**REQUIRED WORK:**
Look through the records below for the line holding "[Raspberry Pi 3". Write it out exactly, with each following line through the line holding "Steckbrett 400 Kontakte | (TODO)".
● ● ● ● ●
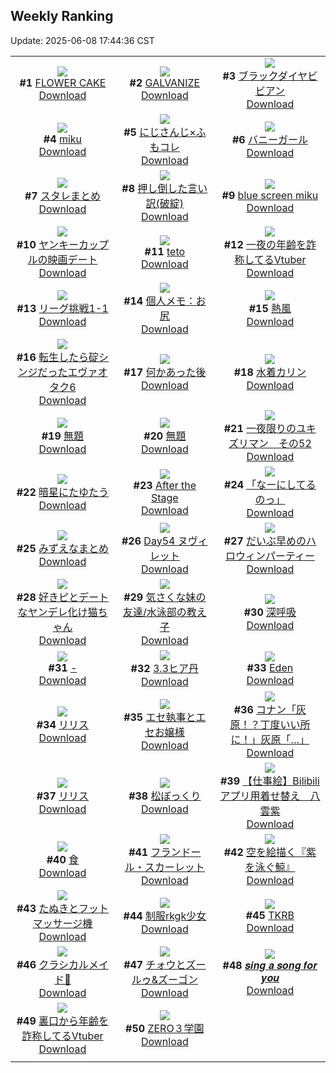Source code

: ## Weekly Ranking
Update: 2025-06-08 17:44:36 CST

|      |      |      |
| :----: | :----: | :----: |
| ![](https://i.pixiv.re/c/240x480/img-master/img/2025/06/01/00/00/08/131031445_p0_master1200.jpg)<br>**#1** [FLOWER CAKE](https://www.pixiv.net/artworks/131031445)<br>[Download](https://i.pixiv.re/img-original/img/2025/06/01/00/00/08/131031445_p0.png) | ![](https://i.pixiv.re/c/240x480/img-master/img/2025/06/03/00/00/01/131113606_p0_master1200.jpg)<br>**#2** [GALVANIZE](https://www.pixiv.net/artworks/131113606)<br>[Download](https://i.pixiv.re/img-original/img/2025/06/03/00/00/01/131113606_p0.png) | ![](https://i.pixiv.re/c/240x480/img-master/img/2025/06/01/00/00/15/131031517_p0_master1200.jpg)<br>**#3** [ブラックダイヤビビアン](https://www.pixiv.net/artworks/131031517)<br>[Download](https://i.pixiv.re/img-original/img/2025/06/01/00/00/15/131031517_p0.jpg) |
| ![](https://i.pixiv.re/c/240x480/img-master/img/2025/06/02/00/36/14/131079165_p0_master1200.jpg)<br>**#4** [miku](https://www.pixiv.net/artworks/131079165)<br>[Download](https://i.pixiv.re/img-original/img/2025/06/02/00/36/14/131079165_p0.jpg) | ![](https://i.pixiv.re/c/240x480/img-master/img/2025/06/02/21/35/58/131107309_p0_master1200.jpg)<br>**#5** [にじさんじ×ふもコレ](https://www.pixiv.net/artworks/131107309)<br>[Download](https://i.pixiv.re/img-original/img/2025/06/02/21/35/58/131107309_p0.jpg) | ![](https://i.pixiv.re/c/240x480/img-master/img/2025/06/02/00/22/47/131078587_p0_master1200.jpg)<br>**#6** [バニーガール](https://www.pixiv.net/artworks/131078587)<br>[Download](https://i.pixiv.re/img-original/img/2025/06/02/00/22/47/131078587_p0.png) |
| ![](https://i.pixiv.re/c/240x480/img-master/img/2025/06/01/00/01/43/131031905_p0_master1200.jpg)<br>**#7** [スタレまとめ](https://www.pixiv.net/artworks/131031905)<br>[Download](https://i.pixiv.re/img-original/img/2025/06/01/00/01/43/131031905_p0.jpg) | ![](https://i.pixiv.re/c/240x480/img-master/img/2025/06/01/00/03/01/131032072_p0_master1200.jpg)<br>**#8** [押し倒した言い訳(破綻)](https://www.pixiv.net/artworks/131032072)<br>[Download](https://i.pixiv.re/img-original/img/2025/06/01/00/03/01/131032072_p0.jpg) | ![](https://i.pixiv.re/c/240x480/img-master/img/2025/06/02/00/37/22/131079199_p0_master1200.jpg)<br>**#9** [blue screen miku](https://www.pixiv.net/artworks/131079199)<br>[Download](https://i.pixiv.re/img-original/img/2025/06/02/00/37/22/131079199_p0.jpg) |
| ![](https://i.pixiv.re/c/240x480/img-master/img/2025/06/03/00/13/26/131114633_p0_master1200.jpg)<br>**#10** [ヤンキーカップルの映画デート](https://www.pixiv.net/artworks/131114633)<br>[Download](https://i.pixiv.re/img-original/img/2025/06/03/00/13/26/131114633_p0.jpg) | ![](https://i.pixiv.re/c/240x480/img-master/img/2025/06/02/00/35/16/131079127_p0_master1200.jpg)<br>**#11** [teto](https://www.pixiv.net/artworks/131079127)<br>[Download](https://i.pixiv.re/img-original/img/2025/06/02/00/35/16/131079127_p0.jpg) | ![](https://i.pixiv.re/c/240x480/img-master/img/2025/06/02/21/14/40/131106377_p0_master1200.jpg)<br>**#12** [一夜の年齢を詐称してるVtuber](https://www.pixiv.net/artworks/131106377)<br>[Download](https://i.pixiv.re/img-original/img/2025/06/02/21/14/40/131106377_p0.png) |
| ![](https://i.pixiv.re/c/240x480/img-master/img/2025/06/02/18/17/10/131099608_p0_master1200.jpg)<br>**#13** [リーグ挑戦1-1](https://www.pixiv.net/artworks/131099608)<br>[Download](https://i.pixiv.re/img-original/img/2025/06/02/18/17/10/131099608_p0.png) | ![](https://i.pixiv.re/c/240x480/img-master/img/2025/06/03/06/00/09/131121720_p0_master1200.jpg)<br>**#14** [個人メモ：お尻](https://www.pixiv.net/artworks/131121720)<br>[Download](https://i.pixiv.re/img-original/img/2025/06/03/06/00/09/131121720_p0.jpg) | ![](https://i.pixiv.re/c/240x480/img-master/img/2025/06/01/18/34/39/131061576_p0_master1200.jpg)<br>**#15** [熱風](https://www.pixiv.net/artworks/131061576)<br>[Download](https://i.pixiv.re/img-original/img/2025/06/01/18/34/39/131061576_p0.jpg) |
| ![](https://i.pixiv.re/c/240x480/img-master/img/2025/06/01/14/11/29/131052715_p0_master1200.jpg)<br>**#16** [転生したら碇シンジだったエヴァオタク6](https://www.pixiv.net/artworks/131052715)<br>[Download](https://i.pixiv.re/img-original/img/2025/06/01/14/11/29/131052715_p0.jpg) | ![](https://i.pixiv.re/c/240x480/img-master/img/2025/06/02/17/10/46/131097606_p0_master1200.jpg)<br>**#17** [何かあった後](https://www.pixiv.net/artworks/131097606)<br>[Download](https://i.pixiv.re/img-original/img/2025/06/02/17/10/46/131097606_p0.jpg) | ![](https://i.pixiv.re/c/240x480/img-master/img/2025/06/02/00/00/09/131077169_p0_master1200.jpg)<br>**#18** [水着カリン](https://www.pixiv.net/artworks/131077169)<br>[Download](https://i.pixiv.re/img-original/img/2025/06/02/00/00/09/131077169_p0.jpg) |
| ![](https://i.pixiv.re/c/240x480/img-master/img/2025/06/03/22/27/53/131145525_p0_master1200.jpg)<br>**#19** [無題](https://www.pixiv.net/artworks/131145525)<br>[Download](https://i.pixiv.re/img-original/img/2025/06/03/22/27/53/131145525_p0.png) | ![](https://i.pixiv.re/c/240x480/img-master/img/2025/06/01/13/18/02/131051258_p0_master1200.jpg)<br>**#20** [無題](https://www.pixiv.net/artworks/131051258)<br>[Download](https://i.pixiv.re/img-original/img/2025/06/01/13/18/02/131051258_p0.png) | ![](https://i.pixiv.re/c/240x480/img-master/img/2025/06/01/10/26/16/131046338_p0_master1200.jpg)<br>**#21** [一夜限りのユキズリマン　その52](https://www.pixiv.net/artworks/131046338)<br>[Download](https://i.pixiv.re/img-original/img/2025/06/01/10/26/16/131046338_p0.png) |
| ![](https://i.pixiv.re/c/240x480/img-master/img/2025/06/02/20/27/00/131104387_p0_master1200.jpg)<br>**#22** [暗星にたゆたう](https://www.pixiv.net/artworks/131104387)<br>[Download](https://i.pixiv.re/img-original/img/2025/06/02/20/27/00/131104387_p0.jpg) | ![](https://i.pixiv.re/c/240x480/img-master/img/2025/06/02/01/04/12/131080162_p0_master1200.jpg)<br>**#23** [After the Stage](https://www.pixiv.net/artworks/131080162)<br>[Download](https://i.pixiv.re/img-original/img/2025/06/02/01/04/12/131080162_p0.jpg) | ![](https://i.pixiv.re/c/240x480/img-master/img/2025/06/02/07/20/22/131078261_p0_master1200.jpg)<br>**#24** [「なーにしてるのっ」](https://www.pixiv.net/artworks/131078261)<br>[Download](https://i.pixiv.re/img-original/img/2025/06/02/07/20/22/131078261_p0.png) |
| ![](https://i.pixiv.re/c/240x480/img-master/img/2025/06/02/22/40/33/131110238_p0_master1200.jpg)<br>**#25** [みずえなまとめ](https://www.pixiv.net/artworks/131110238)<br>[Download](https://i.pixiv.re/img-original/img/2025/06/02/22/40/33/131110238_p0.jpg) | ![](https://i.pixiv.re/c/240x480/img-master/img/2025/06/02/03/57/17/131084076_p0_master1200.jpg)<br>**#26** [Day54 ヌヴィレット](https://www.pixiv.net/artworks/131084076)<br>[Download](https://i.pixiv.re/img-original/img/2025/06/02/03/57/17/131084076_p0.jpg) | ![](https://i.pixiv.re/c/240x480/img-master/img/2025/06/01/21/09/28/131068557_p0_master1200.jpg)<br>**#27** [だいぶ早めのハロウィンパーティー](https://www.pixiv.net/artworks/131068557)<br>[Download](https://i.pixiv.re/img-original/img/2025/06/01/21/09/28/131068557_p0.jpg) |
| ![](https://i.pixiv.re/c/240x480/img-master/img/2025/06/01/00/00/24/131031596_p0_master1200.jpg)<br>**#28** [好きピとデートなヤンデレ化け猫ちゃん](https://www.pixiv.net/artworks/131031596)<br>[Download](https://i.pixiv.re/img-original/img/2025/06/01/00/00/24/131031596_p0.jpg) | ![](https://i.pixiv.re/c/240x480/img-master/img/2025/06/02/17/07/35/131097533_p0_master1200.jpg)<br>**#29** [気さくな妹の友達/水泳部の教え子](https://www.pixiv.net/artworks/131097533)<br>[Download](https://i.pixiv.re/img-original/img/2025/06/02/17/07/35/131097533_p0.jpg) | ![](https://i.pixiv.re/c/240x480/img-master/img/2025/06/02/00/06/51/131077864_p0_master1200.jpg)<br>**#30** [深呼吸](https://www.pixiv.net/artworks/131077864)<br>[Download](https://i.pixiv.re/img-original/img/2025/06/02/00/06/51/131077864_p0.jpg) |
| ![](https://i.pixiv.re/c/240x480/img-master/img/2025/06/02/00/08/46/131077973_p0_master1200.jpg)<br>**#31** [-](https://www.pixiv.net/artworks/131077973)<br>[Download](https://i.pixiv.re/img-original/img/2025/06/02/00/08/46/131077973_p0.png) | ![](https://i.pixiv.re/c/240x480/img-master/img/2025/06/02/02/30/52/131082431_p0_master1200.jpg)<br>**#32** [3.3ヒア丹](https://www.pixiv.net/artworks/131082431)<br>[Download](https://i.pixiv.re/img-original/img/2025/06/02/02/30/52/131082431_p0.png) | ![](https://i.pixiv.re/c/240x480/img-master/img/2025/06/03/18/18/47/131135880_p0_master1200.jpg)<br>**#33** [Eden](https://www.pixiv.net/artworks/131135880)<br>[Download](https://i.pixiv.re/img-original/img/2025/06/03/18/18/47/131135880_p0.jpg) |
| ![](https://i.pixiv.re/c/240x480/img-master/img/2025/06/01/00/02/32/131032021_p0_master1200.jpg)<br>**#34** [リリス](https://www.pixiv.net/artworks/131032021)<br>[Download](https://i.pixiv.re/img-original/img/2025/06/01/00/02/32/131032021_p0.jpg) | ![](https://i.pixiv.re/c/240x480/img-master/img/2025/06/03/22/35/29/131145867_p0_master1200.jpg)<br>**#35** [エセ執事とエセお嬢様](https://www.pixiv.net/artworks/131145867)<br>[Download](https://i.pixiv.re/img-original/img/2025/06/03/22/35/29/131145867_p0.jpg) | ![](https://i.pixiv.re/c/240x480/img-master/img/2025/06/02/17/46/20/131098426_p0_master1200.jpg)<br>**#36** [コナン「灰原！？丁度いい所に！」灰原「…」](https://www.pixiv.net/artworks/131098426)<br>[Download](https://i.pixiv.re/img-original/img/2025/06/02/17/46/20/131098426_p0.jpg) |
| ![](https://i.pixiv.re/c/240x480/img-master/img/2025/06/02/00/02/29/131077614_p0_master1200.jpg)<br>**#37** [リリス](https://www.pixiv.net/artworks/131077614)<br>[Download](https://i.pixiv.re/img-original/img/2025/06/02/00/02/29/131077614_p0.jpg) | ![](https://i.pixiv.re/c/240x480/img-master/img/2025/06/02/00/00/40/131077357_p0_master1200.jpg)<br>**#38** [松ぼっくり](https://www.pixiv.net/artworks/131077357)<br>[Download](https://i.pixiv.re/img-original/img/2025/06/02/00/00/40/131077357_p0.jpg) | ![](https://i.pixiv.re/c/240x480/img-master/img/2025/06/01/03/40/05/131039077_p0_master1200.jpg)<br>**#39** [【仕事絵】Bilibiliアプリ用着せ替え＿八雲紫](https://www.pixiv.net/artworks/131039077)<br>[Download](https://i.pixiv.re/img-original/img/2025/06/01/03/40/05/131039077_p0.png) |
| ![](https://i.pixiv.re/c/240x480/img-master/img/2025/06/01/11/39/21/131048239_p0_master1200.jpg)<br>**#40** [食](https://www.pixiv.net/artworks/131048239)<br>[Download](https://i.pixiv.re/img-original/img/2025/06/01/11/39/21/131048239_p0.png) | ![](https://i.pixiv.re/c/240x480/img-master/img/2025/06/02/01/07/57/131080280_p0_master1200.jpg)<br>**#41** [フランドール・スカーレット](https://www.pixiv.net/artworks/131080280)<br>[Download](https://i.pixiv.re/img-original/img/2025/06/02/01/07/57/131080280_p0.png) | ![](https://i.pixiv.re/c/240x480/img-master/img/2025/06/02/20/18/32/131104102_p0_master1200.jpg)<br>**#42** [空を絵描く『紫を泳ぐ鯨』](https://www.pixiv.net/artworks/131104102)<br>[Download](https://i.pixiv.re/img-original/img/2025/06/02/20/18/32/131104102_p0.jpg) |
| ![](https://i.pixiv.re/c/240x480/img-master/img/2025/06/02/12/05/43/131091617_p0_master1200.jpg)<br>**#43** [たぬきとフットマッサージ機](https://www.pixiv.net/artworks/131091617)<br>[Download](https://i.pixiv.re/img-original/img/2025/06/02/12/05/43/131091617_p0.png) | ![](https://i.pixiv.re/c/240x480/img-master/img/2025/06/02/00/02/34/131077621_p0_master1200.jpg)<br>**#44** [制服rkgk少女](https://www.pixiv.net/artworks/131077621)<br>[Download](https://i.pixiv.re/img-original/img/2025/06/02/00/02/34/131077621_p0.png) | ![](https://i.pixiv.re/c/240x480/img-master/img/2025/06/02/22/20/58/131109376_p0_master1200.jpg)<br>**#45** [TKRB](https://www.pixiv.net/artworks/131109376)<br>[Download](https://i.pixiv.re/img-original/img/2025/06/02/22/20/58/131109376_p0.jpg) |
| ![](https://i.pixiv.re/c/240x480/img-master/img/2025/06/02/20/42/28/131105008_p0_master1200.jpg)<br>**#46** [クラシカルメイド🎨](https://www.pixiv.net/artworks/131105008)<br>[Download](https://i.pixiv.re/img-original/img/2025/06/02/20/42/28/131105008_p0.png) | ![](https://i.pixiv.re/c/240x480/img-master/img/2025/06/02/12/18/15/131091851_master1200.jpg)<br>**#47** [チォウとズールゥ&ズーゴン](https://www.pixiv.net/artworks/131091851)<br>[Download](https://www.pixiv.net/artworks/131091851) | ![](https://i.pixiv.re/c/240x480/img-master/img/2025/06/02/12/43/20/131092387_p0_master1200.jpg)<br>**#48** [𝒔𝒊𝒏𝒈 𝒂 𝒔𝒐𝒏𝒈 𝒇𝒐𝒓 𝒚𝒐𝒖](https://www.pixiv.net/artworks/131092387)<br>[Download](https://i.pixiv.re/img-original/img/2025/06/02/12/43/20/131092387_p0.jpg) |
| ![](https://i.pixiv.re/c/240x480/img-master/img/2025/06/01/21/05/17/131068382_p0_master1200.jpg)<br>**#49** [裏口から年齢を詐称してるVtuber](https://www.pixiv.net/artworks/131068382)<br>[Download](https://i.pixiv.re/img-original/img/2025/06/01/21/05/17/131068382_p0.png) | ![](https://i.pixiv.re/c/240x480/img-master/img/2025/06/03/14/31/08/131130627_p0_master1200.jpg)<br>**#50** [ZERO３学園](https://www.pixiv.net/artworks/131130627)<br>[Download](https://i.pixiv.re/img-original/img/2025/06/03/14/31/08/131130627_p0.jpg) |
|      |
● ● ● ● ●
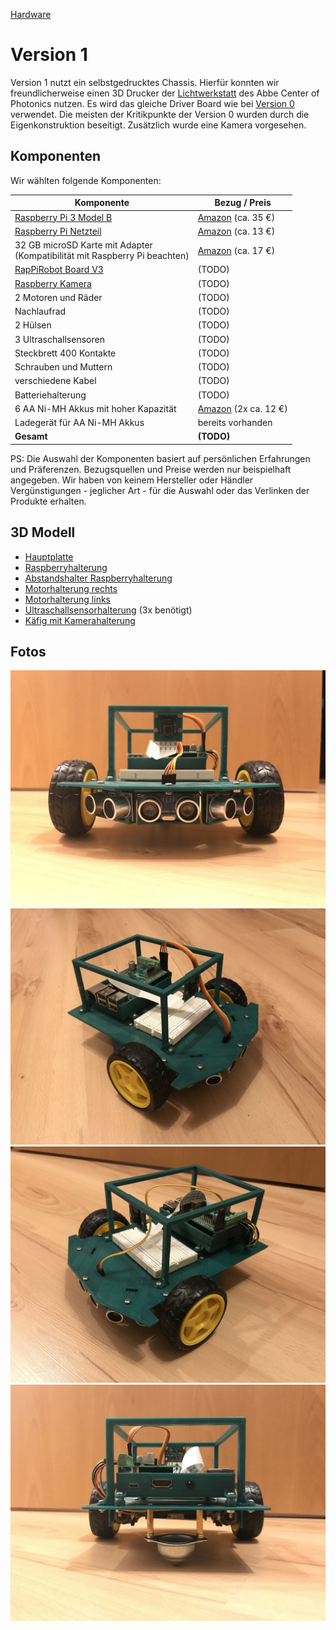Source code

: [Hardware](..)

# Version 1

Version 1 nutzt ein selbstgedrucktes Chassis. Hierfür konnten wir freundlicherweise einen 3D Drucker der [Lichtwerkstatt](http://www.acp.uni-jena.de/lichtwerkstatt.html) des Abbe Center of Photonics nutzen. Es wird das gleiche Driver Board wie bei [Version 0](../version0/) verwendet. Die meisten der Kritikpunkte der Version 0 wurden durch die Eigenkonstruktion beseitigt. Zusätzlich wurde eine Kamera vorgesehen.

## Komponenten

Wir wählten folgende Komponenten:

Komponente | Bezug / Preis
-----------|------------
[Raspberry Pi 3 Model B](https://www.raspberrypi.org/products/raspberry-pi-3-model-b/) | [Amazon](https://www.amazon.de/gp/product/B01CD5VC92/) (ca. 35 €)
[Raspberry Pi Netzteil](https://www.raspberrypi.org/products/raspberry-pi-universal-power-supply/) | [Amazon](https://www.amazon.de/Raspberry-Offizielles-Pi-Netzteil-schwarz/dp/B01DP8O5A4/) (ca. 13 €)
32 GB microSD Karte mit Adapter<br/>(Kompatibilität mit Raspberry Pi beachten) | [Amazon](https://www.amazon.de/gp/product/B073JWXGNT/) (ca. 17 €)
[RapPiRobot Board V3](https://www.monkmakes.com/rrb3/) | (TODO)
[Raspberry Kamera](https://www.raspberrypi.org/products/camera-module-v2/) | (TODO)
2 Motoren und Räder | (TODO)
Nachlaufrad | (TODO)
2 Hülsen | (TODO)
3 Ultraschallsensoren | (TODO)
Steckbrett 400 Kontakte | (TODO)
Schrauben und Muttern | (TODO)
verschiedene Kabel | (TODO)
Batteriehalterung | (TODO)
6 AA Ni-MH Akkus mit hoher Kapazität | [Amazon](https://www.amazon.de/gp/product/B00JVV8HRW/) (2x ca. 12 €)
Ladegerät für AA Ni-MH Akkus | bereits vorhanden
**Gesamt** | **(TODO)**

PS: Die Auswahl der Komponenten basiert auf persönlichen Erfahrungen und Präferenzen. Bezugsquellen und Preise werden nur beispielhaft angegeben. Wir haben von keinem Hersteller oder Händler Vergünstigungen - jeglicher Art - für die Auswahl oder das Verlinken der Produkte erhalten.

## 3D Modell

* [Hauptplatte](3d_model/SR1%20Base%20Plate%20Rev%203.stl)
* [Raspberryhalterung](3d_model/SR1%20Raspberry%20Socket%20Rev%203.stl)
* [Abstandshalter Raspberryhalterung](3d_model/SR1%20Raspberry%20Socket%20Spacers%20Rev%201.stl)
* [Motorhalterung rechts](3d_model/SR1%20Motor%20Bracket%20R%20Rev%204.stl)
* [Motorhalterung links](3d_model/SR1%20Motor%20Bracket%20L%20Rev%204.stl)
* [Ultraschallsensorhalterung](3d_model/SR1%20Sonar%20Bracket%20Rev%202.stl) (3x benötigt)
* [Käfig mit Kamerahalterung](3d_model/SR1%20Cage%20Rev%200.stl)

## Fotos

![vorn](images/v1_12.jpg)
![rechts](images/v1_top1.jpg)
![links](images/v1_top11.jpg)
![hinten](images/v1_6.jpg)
● ● ● ● ●
**RESULT OF THE EXERCISE:**
[Raspberry Pi 3 Model B](https://www.raspberrypi.org/products/raspberry-pi-3-model-b/) | [Amazon](https://www.amazon.de/gp/product/B01CD5VC92/) (ca. 35 €)
[Raspberry Pi Netzteil](https://www.raspberrypi.org/products/raspberry-pi-universal-power-supply/) | [Amazon](https://www.amazon.de/Raspberry-Offizielles-Pi-Netzteil-schwarz/dp/B01DP8O5A4/) (ca. 13 €)
32 GB microSD Karte mit Adapter<br/>(Kompatibilität mit Raspberry Pi beachten) | [Amazon](https://www.amazon.de/gp/product/B073JWXGNT/) (ca. 17 €)
[RapPiRobot Board V3](https://www.monkmakes.com/rrb3/) | (TODO)
[Raspberry Kamera](https://www.raspberrypi.org/products/camera-module-v2/) | (TODO)
2 Motoren und Räder | (TODO)
Nachlaufrad | (TODO)
2 Hülsen | (TODO)
3 Ultraschallsensoren | (TODO)
Steckbrett 400 Kontakte | (TODO)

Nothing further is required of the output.